* [EXERCISE INSTRUCTIONS]
For the word "unei", copy every line of the material that includes it.

*** EXCERPTED RECORDS

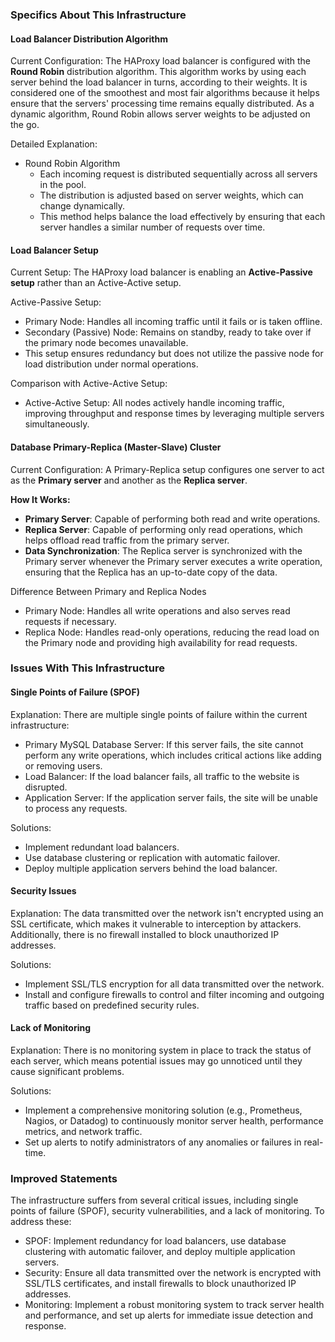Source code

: ### Specifics About This Infrastructure

#### Load Balancer Distribution Algorithm

Current Configuration:
The HAProxy load balancer is configured with the **Round Robin** distribution algorithm. This algorithm works by using each server behind the load balancer in turns, according to their weights. It is considered one of the smoothest and most fair algorithms because it helps ensure that the servers' processing time remains equally distributed. As a dynamic algorithm, Round Robin allows server weights to be adjusted on the go.

Detailed Explanation:
- Round Robin Algorithm
  - Each incoming request is distributed sequentially across all servers in the pool.
  - The distribution is adjusted based on server weights, which can change dynamically.
  - This method helps balance the load effectively by ensuring that each server handles a similar number of requests over time.

#### Load Balancer Setup

Current Setup:
The HAProxy load balancer is enabling an **Active-Passive setup** rather than an Active-Active setup. 

Active-Passive Setup:
- Primary Node: Handles all incoming traffic until it fails or is taken offline.
- Secondary (Passive) Node: Remains on standby, ready to take over if the primary node becomes unavailable.
- This setup ensures redundancy but does not utilize the passive node for load distribution under normal operations.

Comparison with Active-Active Setup:
- Active-Active Setup: All nodes actively handle incoming traffic, improving throughput and response times by leveraging multiple servers simultaneously.

#### Database Primary-Replica (Master-Slave) Cluster

Current Configuration:
A Primary-Replica setup configures one server to act as the **Primary server** and another as the **Replica server**.

**How It Works:**
- **Primary Server**: Capable of performing both read and write operations.
- **Replica Server**: Capable of performing only read operations, which helps offload read traffic from the primary server.
- **Data Synchronization**: The Replica server is synchronized with the Primary server whenever the Primary server executes a write operation, ensuring that the Replica has an up-to-date copy of the data.

Difference Between Primary and Replica Nodes
- Primary Node: Handles all write operations and also serves read requests if necessary.
- Replica Node: Handles read-only operations, reducing the read load on the Primary node and providing high availability for read requests.

### Issues With This Infrastructure

#### Single Points of Failure (SPOF)

Explanation:
There are multiple single points of failure within the current infrastructure:

- Primary MySQL Database Server: If this server fails, the site cannot perform any write operations, which includes critical actions like adding or removing users.
- Load Balancer: If the load balancer fails, all traffic to the website is disrupted.
- Application Server: If the application server fails, the site will be unable to process any requests.

Solutions:
- Implement redundant load balancers.
- Use database clustering or replication with automatic failover.
- Deploy multiple application servers behind the load balancer.

#### Security Issues

Explanation:
The data transmitted over the network isn't encrypted using an SSL certificate, which makes it vulnerable to interception by attackers. Additionally, there is no firewall installed to block unauthorized IP addresses.

Solutions:
- Implement SSL/TLS encryption for all data transmitted over the network.
- Install and configure firewalls to control and filter incoming and outgoing traffic based on predefined security rules.

#### Lack of Monitoring

Explanation:
There is no monitoring system in place to track the status of each server, which means potential issues may go unnoticed until they cause significant problems.

Solutions:
- Implement a comprehensive monitoring solution (e.g., Prometheus, Nagios, or Datadog) to continuously monitor server health, performance metrics, and network traffic.
- Set up alerts to notify administrators of any anomalies or failures in real-time.

### Improved Statements

The infrastructure suffers from several critical issues, including single points of failure (SPOF), security vulnerabilities, and a lack of monitoring. To address these:

- SPOF: Implement redundancy for load balancers, use database clustering with automatic failover, and deploy multiple application servers.
- Security: Ensure all data transmitted over the network is encrypted with SSL/TLS certificates, and install firewalls to block unauthorized IP addresses.
- Monitoring: Implement a robust monitoring system to track server health and performance, and set up alerts for immediate issue detection and response.



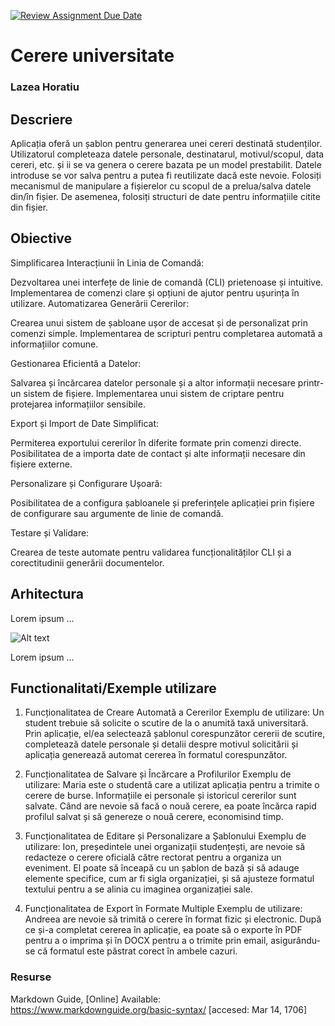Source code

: [![Review Assignment Due Date](https://classroom.github.com/assets/deadline-readme-button-24ddc0f5d75046c5622901739e7c5dd533143b0c8e959d652212380cedb1ea36.svg)](https://classroom.github.com/a/Fk_hR3rN)
# Cerere universitate
### Lazea Horatiu

## Descriere
Aplicația oferă un șablon pentru generarea unei cereri destinată studenților.
Utilizatorul completeaza datele personale, destinatarul, motivul/scopul, data cereri, etc. și ii se va genera o cerere bazata pe un model prestabilit. Datele introduse se vor salva pentru a putea fi reutilizate dacă este nevoie. 
Folosiți mecanismul de manipulare a fișierelor cu scopul de a prelua/salva datele din/în fișier. De asemenea, folosiți structuri de date pentru informațiile citite din fișier.

## Obiective
Simplificarea Interacțiunii în Linia de Comandă:

Dezvoltarea unei interfețe de linie de comandă (CLI) prietenoase și intuitive.
Implementarea de comenzi clare și opțiuni de ajutor pentru ușurința în utilizare.
Automatizarea Generării Cererilor:

Crearea unui sistem de șabloane ușor de accesat și de personalizat prin comenzi simple.
Implementarea de scripturi pentru completarea automată a informațiilor comune.

Gestionarea Eficientă a Datelor:

Salvarea și încărcarea datelor personale și a altor informații necesare printr-un sistem de fișiere.
Implementarea unui sistem de criptare pentru protejarea informațiilor sensibile.

Export și Import de Date Simplificat:

Permiterea exportului cererilor în diferite formate prin comenzi directe.
Posibilitatea de a importa date de contact și alte informații necesare din fișiere externe.

Personalizare și Configurare Ușoară:

Posibilitatea de a configura șabloanele și preferințele aplicației prin fișiere de configurare sau argumente de linie de comandă.

Testare și Validare:

Crearea de teste automate pentru validarea funcționalităților CLI și a corectitudinii generării documentelor.

## Arhitectura
Lorem ipsum ...

![Alt text](documentatie-ghid-utlizare-raport/diagrama-clase.png)

Lorem ipsum ...

## Functionalitati/Exemple utilizare
1. Funcționalitatea de Creare Automată a Cererilor
Exemplu de utilizare:
Un student trebuie să solicite o scutire de la o anumită taxă universitară. Prin aplicație, el/ea selectează șablonul corespunzător cererii de scutire, completează datele personale și detalii despre motivul solicitării și aplicația generează automat cererea în formatul corespunzător.

2. Funcționalitatea de Salvare și Încărcare a Profilurilor
Exemplu de utilizare:
Maria este o studentă care a utilizat aplicația pentru a trimite o cerere de burse. Informațiile ei personale și istoricul cererilor sunt salvate. Când are nevoie să facă o nouă cerere, ea poate încărca rapid profilul salvat și să genereze o nouă cerere, economisind timp.

3. Funcționalitatea de Editare și Personalizare a Șablonului
Exemplu de utilizare:
Ion, președintele unei organizații studențești, are nevoie să redacteze o cerere oficială către rectorat pentru a organiza un eveniment. El poate să înceapă cu un șablon de bază și să adauge elemente specifice, cum ar fi sigla organizației, și să ajusteze formatul textului pentru a se alinia cu imaginea organizației sale.

4. Funcționalitatea de Export în Formate Multiple
Exemplu de utilizare:
Andreea are nevoie să trimită o cerere în format fizic și electronic. După ce și-a completat cererea în aplicație, ea poate să o exporte în PDF pentru a o imprima și în DOCX pentru a o trimite prin email, asigurându-se că formatul este păstrat corect în ambele cazuri.

### Resurse
Markdown Guide, [Online] Available: https://www.markdownguide.org/basic-syntax/ [accesed: Mar 14, 1706]
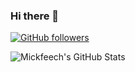 ### Hi there 👋

[![GitHub followers](https://img.shields.io/github/followers/mickfeech?label=Follow%20at%20GitHub&style=for-the-badge)](https://github.com/mickfeech)



![Mickfeech's GitHub Stats](https://github-readme-stats.vercel.app/api?username=mickfeech&show_icons=true&hide_border=true)
<!--
**mickfeech/mickfeech** is a ✨ _special_ ✨ repository because its `README.md` (this file) appears on your GitHub profile.

Here are some ideas to get you started:

- 🔭 I’m currently working on ...
- 🌱 I’m currently learning ...
- 👯 I’m looking to collaborate on ...
- 🤔 I’m looking for help with ...
- 💬 Ask me about ...
- 📫 How to reach me: ...
- 😄 Pronouns: ...
- ⚡ Fun fact: ...
-->
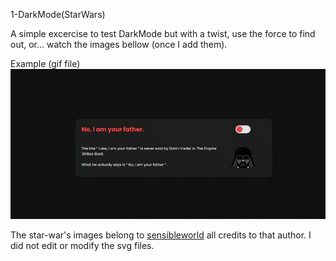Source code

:  1-DarkMode(StarWars)
 
 A simple excercise to test DarkMode but with a twist, use the force to find out, or... watch the images bellow (once I add them).
 
Example (gif file)
![](https://raw.githubusercontent.com/deivmaik/365DaysOfCode/1-DarkMode(StarWars)/StarWars%20switch%20gif.gif)



The star-war's images belong to [sensibleworld](https://www.iconfinder.com/sensibleworld) all credits to that author.
I did not edit or modify the svg files.
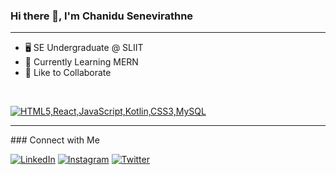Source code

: <!-- GitHub Profile README -->
### Hi there 👋, I'm Chanidu Senevirathne
<hr>

- 🖥️ SE Undergraduate @ SLIIT
- 🔌 Currently Learning MERN
- 🔋 Like to Collaborate
<br> 

[![HTML5,React,JavaScript,Kotlin,CSS3,MySQL](https://skillicons.dev/icons?i=html,react,javascript,kotlin,css,MySQL)]()


<hr>
### Connect with Me

[![LinkedIn](https://img.shields.io/badge/LinkedIn-0077B5?style=for-the-badge&logo=linkedin&logoColor=white)](https://www.linkedin.com/in/your-linkedin-profile)
[![Instagram](https://img.shields.io/badge/Instagram-E4405F?style=for-the-badge&logo=instagram&logoColor=white)](https://www.instagram.com/your-instagram-profile)
[![Twitter](https://img.shields.io/badge/Twitter-1DA1F2?style=for-the-badge&logo=twitter&logoColor=white)](https://twitter.com/your-twitter-profile)
  
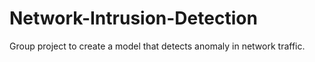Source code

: # Network-Intrusion-Detection
Group project to create a model that detects anomaly in network traffic.
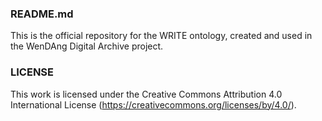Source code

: ### README.md

This is the official repository for the WRITE ontology, created and used in the WenDAng Digital Archive project.

### LICENSE
This work is licensed under the Creative Commons Attribution 4.0 International License (https://creativecommons.org/licenses/by/4.0/).
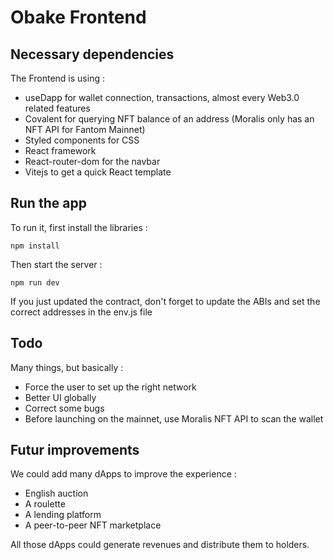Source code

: # Obake Frontend

## Necessary dependencies

The Frontend is using : 

- useDapp for wallet connection, transactions, almost every Web3.0 related features
- Covalent for querying NFT balance of an address (Moralis only has an NFT API for Fantom Mainnet)
- Styled components for CSS
- React framework
- React-router-dom for the navbar
- Vitejs to get a quick React template

## Run the app

To run it, first install the libraries : 

`npm install`

Then start the server : 

`npm run dev`


If you just updated the contract, don't forget to update the ABIs and set the correct addresses in the env.js file

## Todo 

Many things, but basically : 

- Force the user to set up the right network
- Better UI globally 
- Correct some bugs 
- Before launching on the mainnet, use Moralis NFT API to scan the wallet

## Futur improvements 

We could add many dApps to improve the experience : 

- English auction
- A roulette
- A lending platform
- A peer-to-peer NFT marketplace

All those dApps could generate revenues and distribute them to holders.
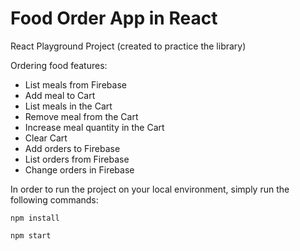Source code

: # Food Order App in React

React Playground Project (created to practice the library)

Ordering food features:
- List meals from Firebase
- Add meal to Cart
- List meals in the Cart
- Remove meal from the Cart
- Increase meal quantity in the Cart
- Clear Cart
- Add orders to Firebase
- List orders from Firebase
- Change orders in Firebase

In order to run the project on your local environment, simply run the following commands:

`npm install`

`npm start`
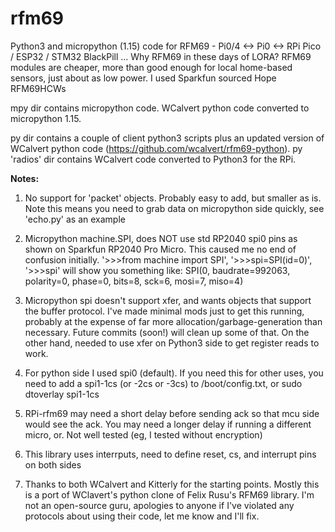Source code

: # rfm69
Python3 and micropython (1.15) code for RFM69 - Pi0/4 &lt;-> Pi0 <-> RPi Pico / ESP32 / STM32 BlackPill ...
Why RFM69 in these days of LORA? RFM69 modules are cheaper, more than good enough for local home-based sensors, just about as low power. I used Sparkfun sourced Hope RFM69HCWs

mpy dir contains micropython code. WCalvert python code converted to micropython 1.15.

py dir contains a couple of client python3 scripts plus an updated version of WCalvert python code (https://github.com/wcalvert/rfm69-python). py 'radios' dir contains WCalvert code converted to Python3 for the RPi.

**Notes:**
1. No support for 'packet' objects. Probably easy to add, but smaller as is. Note this means you need to grab data on micropython side quickly, see 'echo.py' as an example

2. Micropython machine.SPI, does NOT use std RP2040 spi0 pins as shown on Sparkfun RP2040 Pro Micro. This caused me no end of confusion initially. '>>>from machine import SPI', '>>>spi=SPI(id=0)', '>>>spi' will show you something like: SPI(0, baudrate=992063, polarity=0, phase=0, bits=8, sck=6, mosi=7, miso=4)

3. Micropython spi doesn't support xfer, and wants objects that support the buffer protocol. I've made minimal mods just to get this running, probably at the expense of far more allocation/garbage-generation than necessary. Future commits (soon!) will clean up some of that. On the other hand, needed to use xfer on Python3 side to get register reads to work.
  
4. For python side I used spi0 (default). If you need this for other uses, you need to add a spi1-1cs (or -2cs or -3cs) to /boot/config.txt, or sudo dtoverlay spi1-1cs
  
5. RPi-rfm69 may need a short delay before sending ack so that mcu side would see the ack. You may need a longer delay if running a different micro, or. Not well tested (eg, I tested without encryption)
  
6. This library uses interrputs, need to define reset, cs, and interrupt pins on both sides

8. Thanks to both WCalvert and Kitterly for the starting points. Mostly this is a port of WClavert's python clone of Felix Rusu's RFM69 library. I'm not an open-source guru, apologies to anyone if I've violated any protocols about using their code, let me know and I'll fix.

******

* [EXERCISE OUTPUT]
Aplicația oferă un șablon pentru generarea unei cereri destinată studenților.
Dezvoltarea unei interfețe de linie de comandă (CLI) prietenoase și intuitive.
Ion, președintele unei organizații studențești, are nevoie să redacteze o cerere oficială către rectorat pentru a organiza un eveniment. El poate să înceapă cu un șablon de bază și să adauge elemente specifice, cum ar fi sigla organizației, și să ajusteze formatul textului pentru a se alinia cu imaginea organizației sale.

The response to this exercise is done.